Zubrin tells of how, as civilization has become increasingly energy-intensive, our employment of energy has liberated humanity—particularly women—from grinding labor. "Powered mills had the same significance for women of the Twelfth Century as washing machines did for those of the Twentieth," Zubrin claims. He quotes the ancient Greek poet Antipater of Thessalonica, who praised the water wheel's reduction of women's work hours with these words:
Hold back your hand from the mills, you grinding girls. Even if the cockcrow heralds the dawn, sleep on. For Demeter [the goddess of harvest and agriculture] has imposed the labors of your hands on the [water] nymphs, who leaping down upon the topmost part of the wheel, rotate its axle; with encircling cogs, it turns the hollow weight of the Nisyrian millstones. If we learn to feast toil-free on the fruits of the earth, we taste again the golden age.
The water wheel saving women from waking at sunrise for the mind-numbing task of grinding grain to make bread is just one more example of how technological advances throughout history have arguably benefited women even more than men.
Harnessing energy and mechanizing labor has unshackled countless individuals from exhausting toil—a liberating process that is ongoing in many countries as more households gain access to electricity and labor-saving devices such as laundry machines. Given how many tasks now delegated to electric machines traditionally fell to women, perhaps it is unsurprising that many prominent advocates of an energy-abundant future fueled by nuclear power are women, or as Zubrin alliteratively puts it, a "fine friendly force of fierce feminine fission freedom fighters."
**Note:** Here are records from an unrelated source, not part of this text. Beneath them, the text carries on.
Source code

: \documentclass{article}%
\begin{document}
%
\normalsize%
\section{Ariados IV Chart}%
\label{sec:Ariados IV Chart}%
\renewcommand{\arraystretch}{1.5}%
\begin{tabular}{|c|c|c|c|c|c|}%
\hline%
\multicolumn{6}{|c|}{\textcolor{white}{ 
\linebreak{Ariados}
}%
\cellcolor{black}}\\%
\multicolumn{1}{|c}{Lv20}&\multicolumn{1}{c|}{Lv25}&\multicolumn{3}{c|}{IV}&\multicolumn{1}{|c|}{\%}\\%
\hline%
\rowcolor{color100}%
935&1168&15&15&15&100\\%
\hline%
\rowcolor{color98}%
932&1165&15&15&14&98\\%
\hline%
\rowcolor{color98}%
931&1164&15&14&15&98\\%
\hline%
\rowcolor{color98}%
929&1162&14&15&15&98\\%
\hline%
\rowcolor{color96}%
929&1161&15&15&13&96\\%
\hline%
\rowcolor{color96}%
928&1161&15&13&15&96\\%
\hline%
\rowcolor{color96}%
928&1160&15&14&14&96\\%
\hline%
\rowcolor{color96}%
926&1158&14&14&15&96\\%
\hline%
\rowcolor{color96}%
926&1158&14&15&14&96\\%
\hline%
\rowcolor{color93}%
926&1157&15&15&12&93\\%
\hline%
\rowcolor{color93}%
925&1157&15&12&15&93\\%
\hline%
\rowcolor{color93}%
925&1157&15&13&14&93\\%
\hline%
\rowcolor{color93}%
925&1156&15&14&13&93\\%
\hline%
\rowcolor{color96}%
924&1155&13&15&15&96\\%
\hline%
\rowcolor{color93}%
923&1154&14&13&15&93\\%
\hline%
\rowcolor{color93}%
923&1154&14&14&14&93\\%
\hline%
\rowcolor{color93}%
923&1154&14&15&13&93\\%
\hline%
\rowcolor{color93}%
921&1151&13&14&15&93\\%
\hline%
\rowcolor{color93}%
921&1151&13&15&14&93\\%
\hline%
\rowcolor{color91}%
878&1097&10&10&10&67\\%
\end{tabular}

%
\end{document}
Of course, as Zubrin would likely agree, energy access alone does not create freedom, even if it may help to counter the scarcity mindset that is so often freedom's enemy. One need only look to the Gulf petrostates featuring both massive oil fields and authoritarian political systems to find proof that energy abundance is insufficient to spread liberalism or gender equality.
Oil-rich Saudi Arabia did not even issue driver's licenses to its female citizens until five years ago. It is clear that freedom leads to energy abundance. It is more doubtful that energy abundance necessarily leads to freedom broadly understood—although it at least defuses scarcity-based rationales for limiting human liberty. (Sadly, authoritarians have invented many other justifications for restricting freedom.)
While energy abundance and freedom may be somewhat mutually reinforcing, if humanity were to pick only one, the choice seems clear: institutions and policies of freedom. History shows that free people in lands devoid of natural resources can innovate their way to high living standards. (As Zubrin points out, "It is human ingenuity that turns natural raw materials into resources.")
Consider Hong Kong's whirlwind free market transformation from a barren island into a gleaming metropolis in the 1950s and the 1960s. Freedom is the wellspring of prosperity and innovation, and the energy needed to power modernity. As Zubrin notes, when it comes to environmental challenges, once again, "Freedom is not the problem. Freedom is the solution. Prosperity is not the problem. Prosperity is the solution."
Zubrin also writes that "human progress must and will inevitably entail continued exponential growth of human power generation." Whether humanity generates that power with nuclear reactors or finds an even better solution, the relationship between many aspects of freedom and energy is worth pondering.
Zubrin's book shows the urgency of unleashing energy abundance. He argues convincingly that a future of bountiful energy could help preserve the liberty that scarcity often imperils. Embracing freedom is the surest way to power the future.